La ratafia ciociara ha da sempre un forte legame con la tradizione contadina e viene spesso consumata durante momenti speciali e celebrazioni nella regione della Ciociaria. È un liquore tipicamente servito a fine pasto come digestivo o accompagnato da dolci, specialmente quelli a base di cioccolato. Il suo sapore dolce e fruttato la rende particolarmente adatta per concludere i pasti con un tocco di dolcezza e raffinatezza.
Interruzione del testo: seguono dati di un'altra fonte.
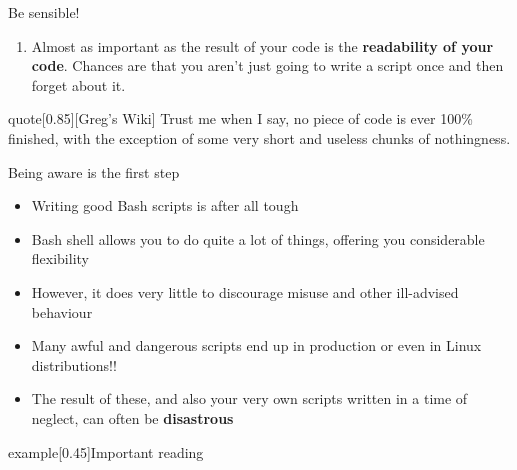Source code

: \begin{frame}{Be sensible!}
{\begin{onlyenv}
\begin{enumerate}
                      Any script you'll find on the Web is likely to be broken in some way.
                      \alert{Do not copy/paste from them!}
                \item Almost as important as the result of your code is the \textbf{readability of your code}.
                      Chances are that you aren't just going to write a script once and then forget about it.
            \end{enumerate}
            \begin{varblock}{quote}[0.85\textwidth]{}[Greg's Wiki]
                Trust me when I say, no piece of code is ever 100\% finished, with the exception of some very short and useless chunks of nothingness.
            \end{varblock}
        \end{onlyenv}
    }
\end{frame}
\begin{frame}{Being aware is the first step}
    \begin{itemize}
        \item Writing good Bash scripts is after all tough
        \item Bash shell allows you to do quite a lot of things, offering you considerable flexibility
        \item However, it does very little to discourage misuse and other ill-advised behaviour
        \item Many awful and dangerous scripts end up in production or even in Linux distributions!!
        \item The result of these, and also your very own scripts written in a time of neglect, can often be \textbf{disastrous}
    \end{itemize}
    \begin{varblock*}{example}[0.45\textwidth]{Important reading}
        \\
        \\
    \end{varblock*}
\end{frame}
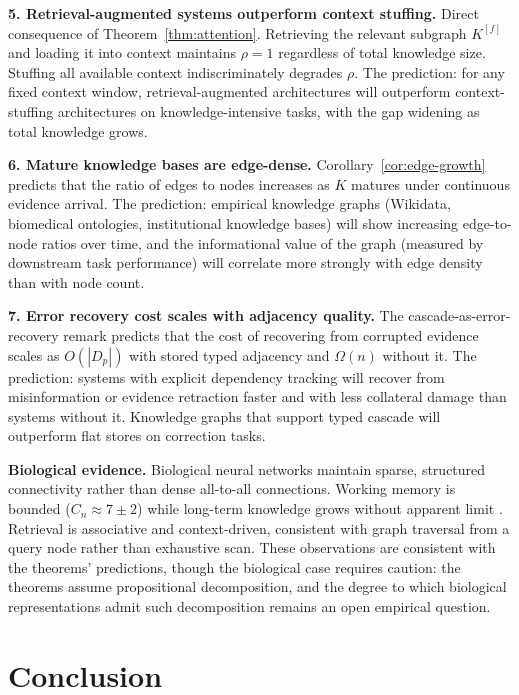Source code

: \documentclass[11pt]{article}
\theoremstyle{definition}
\begin{document}
\textbf{5. Retrieval-augmented systems outperform context stuffing.}
Direct consequence of Theorem~\ref{thm:attention}. Retrieving the
relevant subgraph $K^{[f]}$ and loading it into context maintains
$\rho = 1$ regardless of total knowledge size. Stuffing all available
context indiscriminately degrades $\rho$. The prediction: for any fixed
context window, retrieval-augmented architectures will outperform
context-stuffing architectures on knowledge-intensive tasks, with the
gap widening as total knowledge grows.

\textbf{6. Mature knowledge bases are edge-dense.}
Corollary~\ref{cor:edge-growth} predicts that the ratio of edges to
nodes increases as $K$ matures under continuous evidence arrival. The
prediction: empirical knowledge graphs (Wikidata, biomedical
ontologies, institutional knowledge bases) will show increasing
edge-to-node ratios over time, and the informational value of the graph
(measured by downstream task performance) will correlate more strongly
with edge density than with node count.

\textbf{7. Error recovery cost scales with adjacency quality.}
The cascade-as-error-recovery remark predicts that the cost of
recovering from corrupted evidence scales as $O(|D_p|)$ with stored
typed adjacency and $\Omega(n)$ without it. The prediction: systems
with explicit dependency tracking will recover from misinformation or
evidence retraction faster and with less collateral damage than systems
without it. Knowledge graphs that support typed cascade will outperform
flat stores on correction tasks.

\textbf{Biological evidence.}
Biological neural networks maintain sparse, structured connectivity
rather than dense all-to-all connections. Working memory is bounded
($C_n \approx 7 \pm 2$) while long-term knowledge grows without
apparent limit \cite{Miller1956}. Retrieval is associative and
context-driven, consistent with graph traversal from a query node
rather than exhaustive scan. These observations are consistent with
the theorems' predictions, though the biological case requires
caution: the theorems assume propositional decomposition, and the
degree to which biological representations admit such decomposition
remains an open empirical question.

\section{Conclusion}
\label{sec:conclusion}
\end{document}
Ratafià come ingrediente per cocktail
Tommaso Mauro, barman e sake sommelier, propone ai lettori di "La Cucina Italiana" il Ratafia Collins.
Gli ingredienti per il coktail sono: 3.5cl di ratafia abruzzese, 3.0cl di Gin J7 della Distilleria Jannamico di Lanciano, 1.5cl di succo di pompelmo rosa, 1.5cl di succo di lime, 3 gocce di bitter al pompelmo, una buccia di limone, soda water.
Versare tutti gli ingredienti tranne la soda in uno shaker, aggiungere il ghiaccio e agitare energicamente. Filtrare in un Collins Glass (bicchiere alto e stretto) colmo di ghiaccio, aggiungere la soda, spremere la buccia di limone in modo da estrarne gli oli aromatici e lasciare la buccia nel bicchiere.